The patient was admitted to our hospital for evaluation at 31 years of age. Gbanding showed 46XY with a normal male karyotype. Brain magnetic resonance imaging (MRI) showed whole cerebral and cerebellar atrophies, hyperintensity around the anterior horn of the lateralventricleson T2-weighted imaging (figure 1A), and hyperintensity in the globus pallidus to substantia nigra on T1-weighted imaging (figure 1B). Long-term video EEG monitoring was performed. He demonstrated knee buckling immediately after handclap auditory stimulation, and occipital polyspikes were observed (figure 1C).

After written informed consent was obtained, whole-exome analysis was performed. A heterozygous de novo c.607C>T (p.Arg203Trp) mutation in PACS1 was found in the patient.

We report a case of Schuurs–Hoeijmakers syndrome with intractable startle seizures.

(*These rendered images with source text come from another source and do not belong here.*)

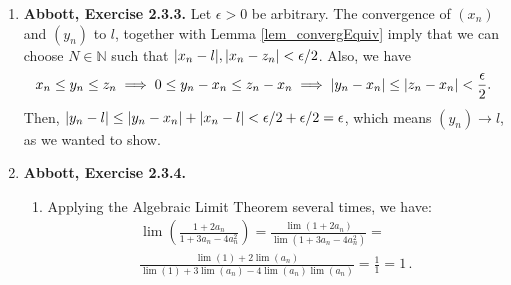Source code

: \documentclass{article}
\newcounter{lemmaCounter}
\newenvironment{shortlemma}[1]{\refstepcounter{lemmaCounter}
\label{#1}\textbf{Lemma~\thelemmaCounter.}\em}
\DeclarePairedDelimiter\abs{\lvert}{\rvert}
\newcommand{\N}{\mathbb{N}}
\newcommand{\ra}{\rightarrow}
\newcommand{\exc}[2][Abbott]{\item \textbf{#1, Exercise #2.}}
\newcommand{\lep}[1][L]{#1et $\epsilon > 0$ be arbitrary}
\let\oldmax\max
\renewcommand{\max}[1]{\oldmax \left( #1 \right)}
\begin{document}
\begin{enumerate}
\begin{enumerate}
		\item Let $\epsilon > 0$ be arbitrary. Since $(x_n) \rightarrow 2$, we can choose a natural number $N_1$ such that $|x_n-2| < 2\epsilon$ for all $n \geq N_1$. We can also find a natural $N_2$ such that $\abs{2-x_n} < 1$, for all $n \geq N_2$, which implies $|x_n| > 1$. Let $N := \max{N_1, N_2}$. Then, for all $n \geq N$, we have \begin{equation*}
		      \abs[\Big]{\frac{1}{x_n}-\frac{1}{2}} = \abs[\Big]{\frac{2-x_n}{2x_n}} < \abs[\Big]{\frac{x_n-2}{2}} < \epsilon.
		\end{equation*}
	\end{enumerate}
	
	\begin{shortlemma}{lem_convergEquiv}
	    If $(x_n), (y_n) \rightarrow L$ for some real number $L$, then for every $\epsilon > 0$ there is some natural $N$ such that $\abs{x_n-y_n} < \epsilon$ for all $n \geq N$.
	\end{shortlemma}
	\begin{proof}
    \lep \space and use the fact that both the sequences converge to find $N_1, N_2 \in \N$ such that $\abs{x_n - L} < \epsilon/2$ for all $n \geq N_1$ and $\abs{y_m-L} < \epsilon/2$ for all $m \geq N_2$. Setting $N := \max{N_1, N_2}$ we have $\abs{x_n-L} < \epsilon/2$ $\abs{y_n-L} < \epsilon/2$ for all $n \geq N$. Summing the two inequalities, we get $\abs{x_n-L} + \abs{y_n-L} < \epsilon$, and we can use the triangle inequality to see that $\abs{x_n-y_n} \leq \abs{x_n-L} + \abs{y_n-L} < \epsilon$, as we wanted to show.
	\end{proof}
				      	              
	\exc{2.3.3}
	\lep. The convergence of $(x_n)$ and $(y_n)$ to $l$, together with Lemma \ref{lem_convergEquiv} imply that we can choose $N \in \N$ such that $\abs{x_n-l}, \abs{x_n-z_n} < \epsilon/2$. Also, we have 
	\begin{equation*}
	    x_n \leq y_n \leq z_n \implies 0 \leq y_n-x_n \leq z_n-x_n \implies 
	    \abs{y_n-x_n} \leq \abs{z_n-x_n} < \frac{\epsilon}{2}.
	\end{equation*} Then, $\abs{y_n-l} \leq \abs{y_n-x_n} + \abs{x_n-l} < \epsilon/2 + \epsilon/2 = \epsilon$, which means $(y_n) \ra l$, as we wanted to show.
	 
	\exc{2.3.4}
	\begin{enumerate}
		\item Applying the Algebraic Limit Theorem several times, we have: \begin{gather}
		      \nonumber \lim (\frac{1+2a_n}{1+3a_n-4a_{n}^2}) = \frac{\lim (1 + 2a_n)}{\lim (1 + 3a_n-4a_n^2)} = \\
		      \nonumber \frac{\lim (1) + 2\lim(a_n)}{\lim(1) + 3\lim(a_n) - 4 \lim(a_n) \lim(a_n)} = \frac{1}{1} = 1 \, .
		\end{gather}
							      		        

\end{enumerate}
\end{enumerate}
\end{document}
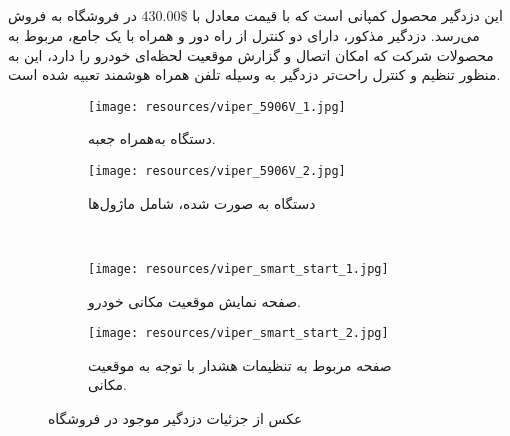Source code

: \documentclass[a4paper,12pt]{report}
\begin{document}
	\subsection{
	}\label{subsec1:sec3:chap1}
	این دزدگیر محصول کمپانی
	است که با قیمت معادل با
	$430.00\$$
	در فروشگاه
		به فروش می‌رسد.
	دزدگیر مذکور، دارای دو کنترل از راه دور و همراه با یک
	جامع، مربوط به محصولات شرکت
		که امکان اتصال و گزارش موقعیت لحظه‌ای خودرو را دارد، این
	به منظور تنظیم و کنترل راحت‌تر دزدگیر به وسیله تلفن همراه هوشمند تعبیه شده است.
	\cite{viperCar35:online}
	\begin{figure}[!h]
		\centering
		\footnotesize
		\begin{subfigure}[t]{0.3\linewidth}
			\centering
			\texttt{[image: resources/viper\_5906V\_1.jpg]}
			\caption{
				دستگاه
				به‌همراه جعبه.
			}
			\label{subfig1:fig1:sec3:chap1}
		\end{subfigure}
		\hspace*{1cm}
		\begin{subfigure}[t]{0.3\linewidth}
			\centering
			\texttt{[image: resources/viper\_5906V\_2.jpg]}
			\caption{
				دستگاه 	به صورت
				شده، شامل ماژول‌ها
			}
			\label{subfig2:fig1:sec3:chap1}
		\end{subfigure}
		\\\vspace*{5mm}%
		\begin{subfigure}[t]{0.3\linewidth}
			\centering
			\texttt{[image: resources/viper\_smart\_start\_1.jpg]}
			\caption{
				صفحه نمایش موقعیت مکانی خودرو.
			}
			\label{subfig3:fig1:sec3:chap1}
		\end{subfigure}
		\hspace*{1cm}
		\begin{subfigure}[t]{0.3\linewidth}
			\centering
			\texttt{[image: resources/viper\_smart\_start\_2.jpg]}
			\caption{
				صفحه مربوط به تنظیمات هشدار با توجه به موقعیت مکانی.
			}
			\label{subfig4:fig1:sec3:chap1}
		\end{subfigure}
		\normalsize
		\caption{
			عکس از جزئیات دزدگیر
			موجود در فروشگاه
			\hyperref{https://www.amazon.com/Viper-5906V-Color-Remote-Security/dp/B00H0874IG}{car alarm unboxed}{Viper 5906V}{}
		}
		\label{fig1:sec3:chap1}
	\end{figure}
\end{document}
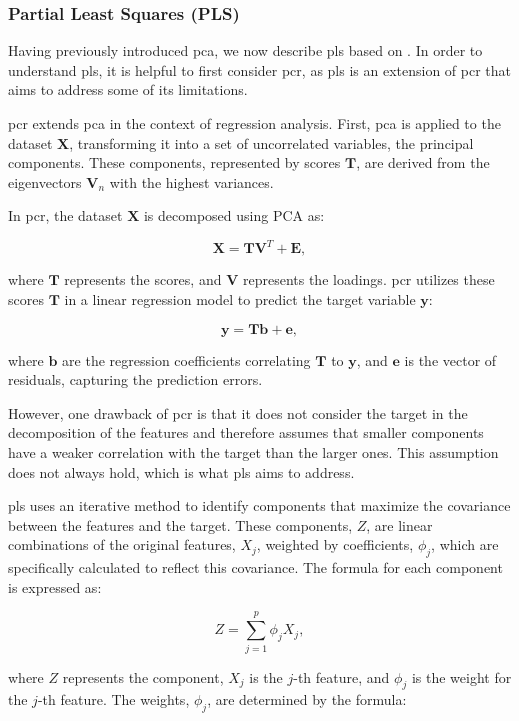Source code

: \subsubsection{Partial Least Squares (PLS)}
Having previously introduced \gls{pca}, we now describe \gls{pls} based on \citet{James2023AnIS}.
In order to understand \gls{pls}, it is helpful to first consider \gls{pcr}, as \gls{pls} is an extension of \gls{pcr} that aims to address some of its limitations.

\gls{pcr} extends \gls{pca} in the context of regression analysis.
First, \gls{pca} is applied to the dataset $\mathbf{X}$, transforming it into a set of uncorrelated variables, the principal components.
These components, represented by scores $\mathbf{T}$, are derived from the eigenvectors $\mathbf{V}_n$ with the highest variances.

In \gls{pcr}, the dataset $\mathbf{X}$ is decomposed using PCA as:

$$
\mathbf{X} = \mathbf{TV}^T + \mathbf{E},
$$

where $\mathbf{T}$ represents the scores, and $\mathbf{V}$ represents the loadings.
\gls{pcr} utilizes these scores $\mathbf{T}$ in a linear regression model to predict the target variable $\mathbf{y}$:

$$
\mathbf{y} = \mathbf{Tb} + \mathbf{e},
$$

where $\mathbf{b}$ are the regression coefficients correlating $\mathbf{T}$ to $\mathbf{y}$, and $\mathbf{e}$ is the vector of residuals, capturing the prediction errors.

However, one drawback of \gls{pcr} is that it does not consider the target in the decomposition of the features and therefore assumes that smaller components have a weaker correlation with the target than the larger ones.
This assumption does not always hold, which is what \gls{pls} aims to address.

\gls{pls} uses an iterative method to identify components that maximize the covariance between the features and the target.
These components, $Z$, are linear combinations of the original features, $X_j$, weighted by coefficients, $\phi_j$, which are specifically calculated to reflect this covariance.
The formula for each component is expressed as:

$$
    Z = \sum_{j=1}^{p} \phi_j X_j,
$$

where $Z$ represents the component, $X_j$ is the $j$-th feature, and $\phi_j$ is the weight for the $j$-th feature.
The weights, $\phi_j$, are determined by the formula:


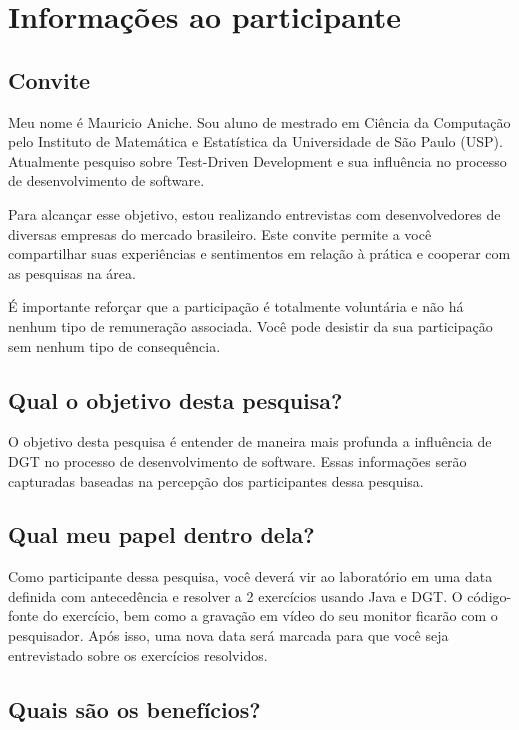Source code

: \chapter{Informações ao participante}
\label{ape:informacoes-participante}

\section{Convite}

Meu nome é Mauricio Aniche. Sou aluno de mestrado em Ciência da Computação pelo
Instituto de Matemática e Estatística da Universidade de São Paulo (USP).
Atualmente pesquiso sobre Test-Driven Development e sua influência no processo
de desenvolvimento de software.

Para alcançar esse objetivo, estou realizando entrevistas com desenvolvedores de
diversas empresas do mercado brasileiro.
Este convite permite a você compartilhar suas experiências e sentimentos em
relação à prática e cooperar com as pesquisas na área.

É importante reforçar que a participação é totalmente voluntária e não há nenhum
tipo de remuneração associada. Você pode desistir da sua participação sem nenhum
tipo de consequência.

\section{Qual o objetivo desta pesquisa?}

O objetivo desta pesquisa é entender de maneira mais profunda a influência de DGT
no processo de desenvolvimento de software. Essas informações serão
capturadas baseadas na percepção dos participantes dessa pesquisa.

\section{Qual meu papel dentro dela?}

Como participante dessa pesquisa, você deverá vir ao laboratório em uma
data definida com antecedência e resolver a 2 exercícios usando Java e DGT.
O código-fonte do exercício, bem como a gravação em vídeo do seu monitor
ficarão com o pesquisador.
Após isso, uma nova data será marcada para que você seja entrevistado sobre
os exercícios resolvidos.

\section{Quais são os benefícios?}

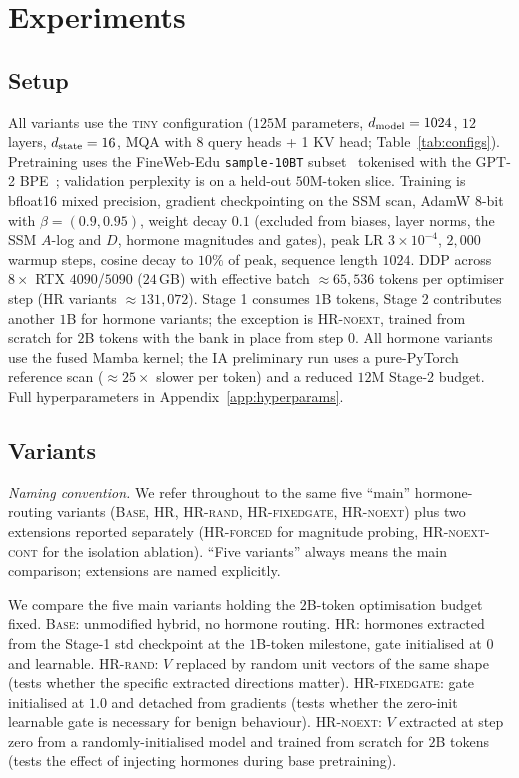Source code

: \section{Experiments}
\label{sec:experiments}

\subsection{Setup}

All variants use the \textsc{tiny} configuration ($125$M parameters, $\dmodel = 1024$, $12$ layers, $\dstate = 16$, MQA with 8 query heads + 1 KV head; Table~\ref{tab:configs}). Pretraining uses the FineWeb-Edu \texttt{sample-10BT} subset~\citep{lozhkov2024fineweb} tokenised with the GPT-2 BPE~\citep{radford2019language}; validation perplexity is on a held-out $50$M-token slice. Training is bfloat16 mixed precision, gradient checkpointing on the SSM scan, AdamW 8-bit~\citep{loshchilov2017decoupled,dettmers20218bit} with $\beta = (0.9, 0.95)$, weight decay $0.1$ (excluded from biases, layer norms, the SSM $A$-log and $D$, hormone magnitudes and gates), peak LR $3 \times 10^{-4}$, $2{,}000$ warmup steps, cosine decay to $10\%$ of peak, sequence length $1024$. DDP across $8\times$ RTX $4090$/$5090$ ($24$\,GB) with effective batch $\approx 65{,}536$ tokens per optimiser step (HR variants $\approx 131{,}072$). Stage 1 consumes $1$B tokens, Stage 2 contributes another $1$B for hormone variants; the exception is \textsc{HR-noext}, trained from scratch for $2$B tokens with the bank in place from step $0$. All hormone variants use the fused Mamba kernel; the IA preliminary run uses a pure-PyTorch reference scan ($\approx 25\times$ slower per token) and a reduced $12$M Stage-2 budget. Full hyperparameters in Appendix~\ref{app:hyperparams}.

\subsection{Variants}
\label{subsec:variants}

\emph{Naming convention.} We refer throughout to the same five ``main'' hormone-routing variants (\textsc{Base}, \textsc{HR}, \textsc{HR-rand}, \textsc{HR-fixedgate}, \textsc{HR-noext}) plus two extensions reported separately (\textsc{HR-forced} for magnitude probing, \textsc{HR-noext-cont} for the isolation ablation). ``Five variants'' always means the main comparison; extensions are named explicitly.

We compare the five main variants holding the $2$B-token optimisation budget fixed. \textsc{Base}: unmodified hybrid, no hormone routing. \textsc{HR}: hormones extracted from the Stage-1 std checkpoint at the $1$B-token milestone, gate initialised at $0$ and learnable. \textsc{HR-rand}: $V$ replaced by random unit vectors of the same shape (tests whether the specific extracted directions matter). \textsc{HR-fixedgate}: gate initialised at $1.0$ and detached from gradients (tests whether the zero-init learnable gate is necessary for benign behaviour). \textsc{HR-noext}: $V$ extracted at step zero from a randomly-initialised model and trained from scratch for $2$B tokens (tests the effect of injecting hormones during base pretraining).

The startle epilepsy from 10 years of age was resistant to antiepileptic drugs. No previous cases of startle epilepsy have been reported in this syndrome, and the refractory nature was considered as a unique characteristic of our case.

Schuurs–Hoeijmakers syndrome was first reported in 2012 in two unrelated Schuurs–Hoeijmakers syndrome children with intellectual disability and distinctive facial features [1]. According to a large case series that included 19 patients, seizures were common in this syndrome, occurring in 12 of 19 patients [3]. In this series, seizures responded well to antiepileptic drugs, and in some cases, the medication was discontinued. In other case series, the seizure types included Rolandic epilepsy, focal impaired awareness seizures, absence seizures, generalized and focal tonic-clonic seizures, and drop attacks [4].

The aetiology of startle epilepsy is heterogeneous. Startle epilepsy has been reported in patients with perinatal and postnatal factors [6]. Congenital aetiologies such as chromosomal abnormalities, metabolic diseases and mitochondrial disorders can also cause startle epilepsy [7]. Generally, startle epilepsy is complicated in patients with diffuse brain lesions. Most patients have severe intellectual problems, and their seizures are intractable [7]. Based on intracranial EEG, magnetoencephalography and functional neuroimaging studies, the origin of startle epilepsy is considered to involve the supplementary motor area and primary motor and sensory cortex [8-10]. Our patient presented with intractable epilepsy, severe intellectual disability and diffuse brain abnormalities. Cerebral atrophy, which involves the auditory and primary sensory areas and is a relatively profound abnormality in this syndrome, might be associated with auditory and tactile-induced startle seizures in our patient.

In conclusion, we demonstrate a case of Schuurs– Hoeijmakers syndrome with refractory startle epilepsy. This report adds a new seizure type to this syndrome. In addition, epilepsy in this syndrome may be intractable in some patients.

Supplementary material.

Summary slides accompanying the manuscript are available at www.epilepticdisorders.com.

TEST YOURSELF
  • (1)Which clinical characteristic is typical of epilepsy in Schuurs–Hoeijmakers syndrome?
    • Most patients respond well to antiepileptic drugs
    • Most patients are intractable
    • Pyridoxine-dependent epilepsy
  • (2)Startle epilepsy is associated with which of the following clinical backgrounds?
    • Chromosomal abnormalities only
    • Inborn errors of metabolism only
    • Various aetiologies with diffuse brain lesions
  • (3)What is the trigger of seizures in startle epilepsy?
    • Unexpected auditory or tactile stimuli
    • Photic stimulation
    • Hyperventilation
Note: Reading the manuscript provides an answer to all questions. Correct answers may be accessed on the website, www.epilepticdisorders.com.

Disclosures.

None of the authors have any conflicts of interest to declare.